About an hour ago I posted my latest Facebook status which reads:

Hannah: Read The Education of Bet this morning and am working my way through Persuasion. After so much fluff (aka current YA fiction), Persuasion takes so much more brain power to read. I'm SO out of practice!

Then, I read and agreed with Tahereh's latest post.

Now, I'm wondering where I stand exactly on this. I adore YA fiction. Always have and probably always will. However, I find myself wanting to read more of the classics again. I'm only on chapter 9 of Persuasion right now. Why? Because each chapter is taking 10-15 minutes to read and comprehend. (That's 4-6 pages in each chapter) Terrible timing! I should be better than this. I USED to be better than this. I blame it on YA fiction. BUT, I don't regret my YA, so, what to do? I've got an idea and I would like to know if it sounds too crazy.
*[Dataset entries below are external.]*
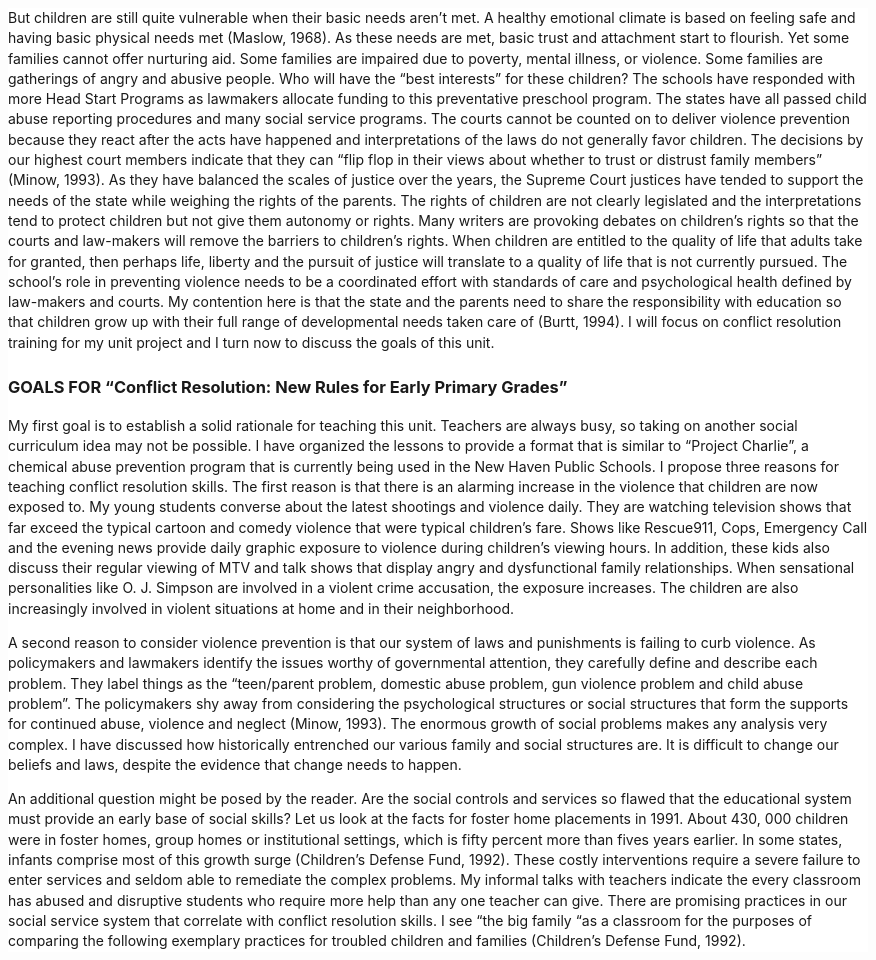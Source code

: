 But children are still quite vulnerable when their basic needs aren’t met. A healthy emotional climate is based on feeling safe and having basic physical needs met (Maslow, 1968). As these needs are met, basic trust and attachment start to flourish. Yet some families cannot offer nurturing aid. Some families are impaired due to poverty, mental illness, or violence. Some families are gatherings of angry and abusive people. Who will have the “best interests” for these children? The schools have responded with more Head Start Programs as lawmakers allocate funding to this preventative preschool program. The states have all passed child abuse reporting procedures and many social service programs. The courts cannot be counted on to deliver violence prevention because they react after the acts have happened and interpretations of the laws do not generally favor children. The decisions by our highest court members indicate that they can “flip flop in their views about whether to trust or distrust family members” (Minow, 1993). As they have balanced the scales of justice over the years, the Supreme Court justices have tended to support the needs of the state while weighing the rights of the parents. The rights of children are not clearly legislated and the interpretations tend to protect children but not give them autonomy or rights. Many writers are provoking debates on children’s rights so that the courts and law-makers will remove the barriers to children’s rights. When children are entitled to the quality of life that adults take for granted, then perhaps life, liberty and the pursuit of justice will translate to a quality of life that is not currently pursued. The school’s role in preventing violence needs to be a coordinated effort with standards of care and psychological health defined by law-makers and courts. My contention here is that the state and the parents need to share the responsibility with education so that children grow up with their full range of developmental needs taken care of (Burtt, 1994). I will focus on conflict resolution training for my unit project and I turn now to discuss the goals of this unit.
</p>
<h3>
GOALS FOR “Conflict Resolution: New Rules for Early Primary Grades”
</h3>
My first goal is to establish a solid rationale for teaching this unit. Teachers are always busy, so taking on another social curriculum idea may not be possible. I have organized the lessons to provide a format that is similar to “Project Charlie”, a chemical abuse prevention program that is currently being used in the New Haven Public Schools. I propose three reasons for teaching conflict resolution skills. The first reason is that there is an alarming increase in the violence that children are now exposed to. My young students converse about the latest shootings and violence daily. They are watching television shows that far exceed the typical cartoon and comedy violence that were typical children’s fare. Shows like Rescue911, Cops, Emergency Call and the evening news provide daily graphic exposure to violence during children’s viewing hours. In addition, these kids also discuss their regular viewing of MTV and talk shows that display angry and dysfunctional family relationships. When sensational personalities like O. J. Simpson are involved in a violent crime accusation, the exposure increases. The children are also increasingly involved in violent situations at home and in their neighborhood.
<p>
A second reason to consider violence prevention is that our system of laws and punishments is failing to curb violence. As policymakers and lawmakers identify the issues worthy of governmental attention, they carefully define and describe each problem. They label things as the “teen/parent problem, domestic abuse problem, gun violence problem and child abuse problem”. The policymakers shy away from considering the psychological structures or social structures that form the supports for continued abuse, violence and neglect (Minow, 1993). The enormous growth of social problems makes any analysis very complex. I have discussed how historically entrenched our various family and social structures are. It is difficult to change our beliefs and laws, despite the evidence that change needs to happen.
</p>
<p>
An additional question might be posed by the reader. Are the social controls and services so flawed that the educational system must provide an early base of social skills? Let us look at the facts for foster home placements in 1991. About 430, 000 children were in foster homes, group homes or institutional settings, which is fifty percent more than fives years earlier. In some states, infants comprise most of this growth surge (Children’s Defense Fund, 1992). These costly interventions require a severe failure to enter services and seldom able to remediate the complex problems. My informal talks with teachers indicate the every classroom has abused and disruptive students who require more help than any one teacher can give. There are promising practices in our social service system that correlate with conflict resolution skills. I see “the big family “as a classroom for the purposes of comparing the following exemplary practices for troubled children and families (Children’s Defense Fund, 1992).
</p>
<p>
Since I've well passed my goal of 200 books read this year, I've got time to "waste" reading. Here's my idea:

I've got ALOT of classics on my new bookshelves that I've still not read even though I've had many for well over ten years. I think I should probably tackle reading them now that they're out in the open. How about for every non-classic that I read for the remainder of the year, I tackle a classic just so that I can actually say that I've read all the classics that I own? Sound like a good plan? This would allow for my YA addiction to be satisfied, while reviving the practice of reading and comprehension of all the OLD books.
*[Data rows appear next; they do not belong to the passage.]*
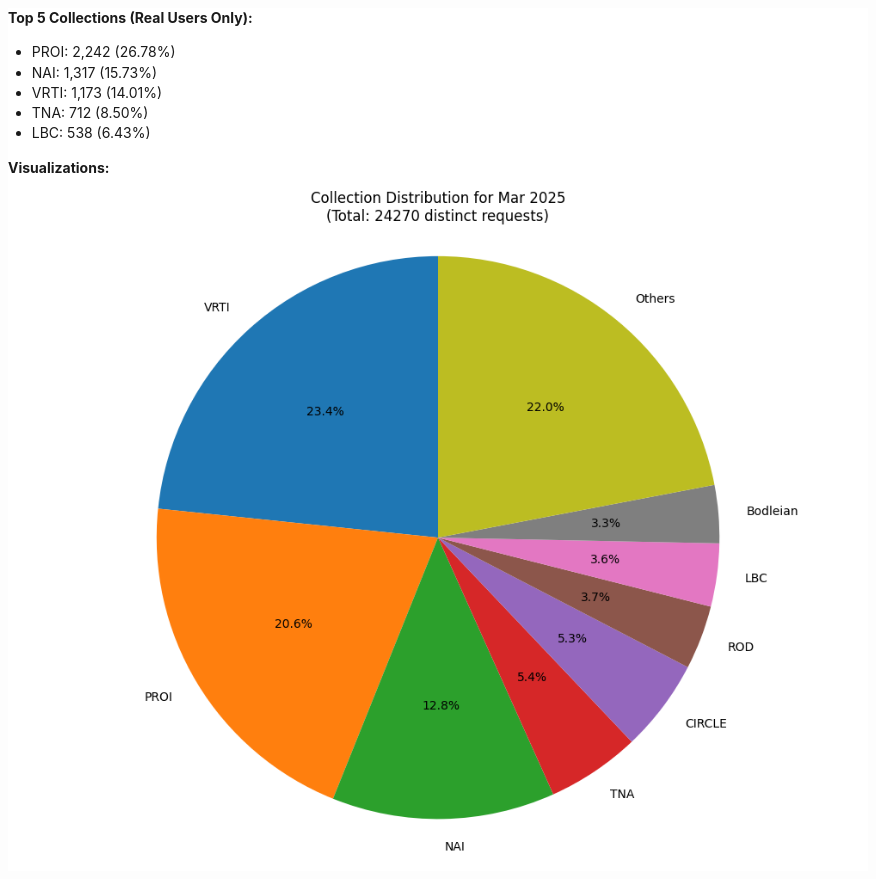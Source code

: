 **Top 5 Collections (Real Users Only):**
- PROI: 2,242 (26.78%)
- NAI: 1,317 (15.73%)
- VRTI: 1,173 (14.01%)
- TNA: 712 (8.50%)
- LBC: 538 (6.43%)

**Visualizations:**
![Collection Distribution](visualizations_2/25-03_collections_pie.png)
Tell me...what do you think? "Good idea" or just "plain ludicrous...you'll never make it!"


Rachel Lynn said...

All right, seester, here's the low down: YOU ARE DA BOMB!! Absolutely, you should take the challenge of reading a classic for every YA you read. But brace yourself, you may face powerful language, complex thought processes, and (of course) incredibly boring descriptions of scenery. But will it be worth it? Um, YEAH. *side effects may occur, including but not limited to: speaking in an English accent, an obscene expansion of vocabulary, and a liberation of mind from narrower scopes to the limitless world of older imaginations! Do not consult your doctor before beginning this regime. Take often and in large doses.*

Alicia said...

I say "go for it!" I have so many classics and have read almost none of them. It feels like work. Great stories, too many details. I like the Great Illustrated Classics versions. I know. I'm lame. Really, though. Give it a whole hearted try. Maybe you'll get better at it. And you can write a book about how a modern reader can enjoy reading classics. And then I can enjoy them too. :^)

Diane said...

Go for it! Sounds like a plan. Glad I stuck with the book I was reading because it is turning out to be a good book. So, you may find yourself dragging at the beginning of a classic, but stick with it because it didn't become a classic for nothing.

Jendi said...

I say go for it also. I often use a similar approach for heavier books vs "fluff" books.

Rachel Lynn said...

I really like what Mom said about books not becoming a classic for no reason!